The 1972 Olympic Games men’s rowing eight gold medallist admitted he didn’t expect this year’s men’s eight to win gold.
“It was bizarre. I thought they would get bronze or maybe silver. It was mind blowing and the women did bloody well – silver is very good.
“I’m on such a high today I don’t know how I will sleep tonight,” he said on Friday.
This year’s New Zealand rowing squad won gold medals in the men’s eight, women’s pair and women’s single scull events, and silver medals in the women’s eight and women’s double scull events.
Mr Earl, who also won Olympic bronze with the 1976 men’s eight, says any medal is a huge achievement.
“I know when we won the bronze, it was four years after the gold so I was gutted at the time, but now I’m quite proud of it.”
A lot has changed since his rowing days, as there is a more professional environment for today’s rowers with four regional performance centres feeding into a national programme based at Lake Karapiro in the Waikato.
“We were amateurs. They don’t make big money, like the All Blacks, but it pays for the food and the flat rent,” Mr Earl says.
“They have a good programme now where they feed them in from the juniors and the under-23s, so they can see a good career path and the under-23s train with the elite rowers so they can see what they need to do.”

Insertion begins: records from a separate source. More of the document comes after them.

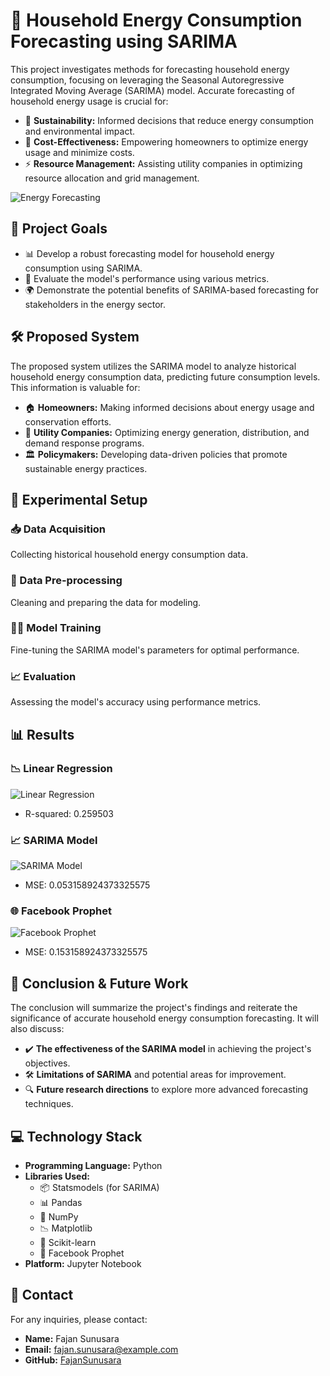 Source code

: # 🏡 Household Energy Consumption Forecasting using SARIMA

This project investigates methods for forecasting household energy consumption, focusing on leveraging the Seasonal Autoregressive Integrated Moving Average (SARIMA) model. Accurate forecasting of household energy usage is crucial for:

* 🌱 **Sustainability:** Informed decisions that reduce energy consumption and environmental impact.
* 💸 **Cost-Effectiveness:** Empowering homeowners to optimize energy usage and minimize costs.
* ⚡ **Resource Management:** Assisting utility companies in optimizing resource allocation and grid management.

![Energy Forecasting](https://your-image-link.com)

## 🎯 Project Goals

* 📊 Develop a robust forecasting model for household energy consumption using SARIMA.
* 🧪 Evaluate the model's performance using various metrics.
* 🌍 Demonstrate the potential benefits of SARIMA-based forecasting for stakeholders in the energy sector.

## 🛠️ Proposed System

The proposed system utilizes the SARIMA model to analyze historical household energy consumption data, predicting future consumption levels. This information is valuable for:

* 🏠 **Homeowners:** Making informed decisions about energy usage and conservation efforts.
* 🏢 **Utility Companies:** Optimizing energy generation, distribution, and demand response programs.
* 🏛️ **Policymakers:** Developing data-driven policies that promote sustainable energy practices.

## 🧩 Experimental Setup

### 📥 Data Acquisition
Collecting historical household energy consumption data.

### 🧹 Data Pre-processing
Cleaning and preparing the data for modeling.

### 🏋️‍♂️ Model Training
Fine-tuning the SARIMA model's parameters for optimal performance.

### 📈 Evaluation
Assessing the model's accuracy using performance metrics.

## 📊 Results

### 📉 Linear Regression
![Linear Regression](https://github.com/FajanSunusara/Household-Energy-Consumpition-Prediction-Using-Time-Series/assets/49346372/8d05dee3-1840-44ac-9e00-266b350d2bcb)
* R-squared: 0.259503

### 📈 SARIMA Model
![SARIMA Model](https://github.com/FajanSunusara/Household-Energy-Consumpition-Prediction-Using-Time-Series/assets/49346372/43b87543-50a8-419f-ac70-947e766c6d10)
* MSE: 0.053158924373325575

### 🌐 Facebook Prophet
![Facebook Prophet](https://github.com/FajanSunusara/Household-Energy-Consumpition-Prediction-Using-Time-Series/assets/49346372/97ae7a3a-bcbe-4c52-9eb9-cf8fc9ca88d5)
* MSE: 0.153158924373325575

## 📝 Conclusion & Future Work

The conclusion will summarize the project's findings and reiterate the significance of accurate household energy consumption forecasting. It will also discuss:

* ✔️ **The effectiveness of the SARIMA model** in achieving the project's objectives.
* 🛠️ **Limitations of SARIMA** and potential areas for improvement.
* 🔍 **Future research directions** to explore more advanced forecasting techniques.

## 💻 Technology Stack

* **Programming Language:** Python
* **Libraries Used:**
  * 📦 Statsmodels (for SARIMA)
  * 📊 Pandas
  * 🔢 NumPy
  * 📉 Matplotlib
  * 🧠 Scikit-learn
  * 🔮 Facebook Prophet
* **Platform:** Jupyter Notebook

## 📧 Contact

For any inquiries, please contact:

* **Name:** Fajan Sunusara
* **Email:** [fajan.sunusara@example.com](mailto:fajan.sunusara@example.com)
* **GitHub:** [FajanSunusara](https://github.com/FajanSunusara)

Four local rowers followed in Mr Earl’s footsteps by competing at the Tokyo Olympics.
Sam Bosworth, who grew up at Waipara, is the coxwain in the gold medal winning men’s eight, while Ella Greenslade, who is originally from Waikari, is a member of the silver medal winning women’s eight.
Oxford’s Olivia Loe and Eve Macfarlane, from Parnassus, also competed in the women’s quadruple sculls, with the boat missing out on the A final.
North Canterbury was represented in other sports, with Oxford’s Tim Price and his wife Jonelle competing in the New Zealand equestrian three-day eventing team.
In the mountain biking, Woodend born and raised Anton Cooper placed sixth in the elite men’s race in his first Olympics, finishing just 12 seconds behind the medallists.
Rangiora High School’s 2019 deputy head girl Gabi Rennie was a member of the Football Ferns women’s football team, coming on as a replacement to score a goal against Australia in her international debut.
“We are very proud of Gabi and her achievements. She is a wonderful role model for North Canterbury’s young people,” Rangiora High School principal Karen Stewart says.
Joining Gabi at the Games were her brother Liam and fellow ex-Rangiora High School student Casey Higby attending as camera operators for New Zealand news media.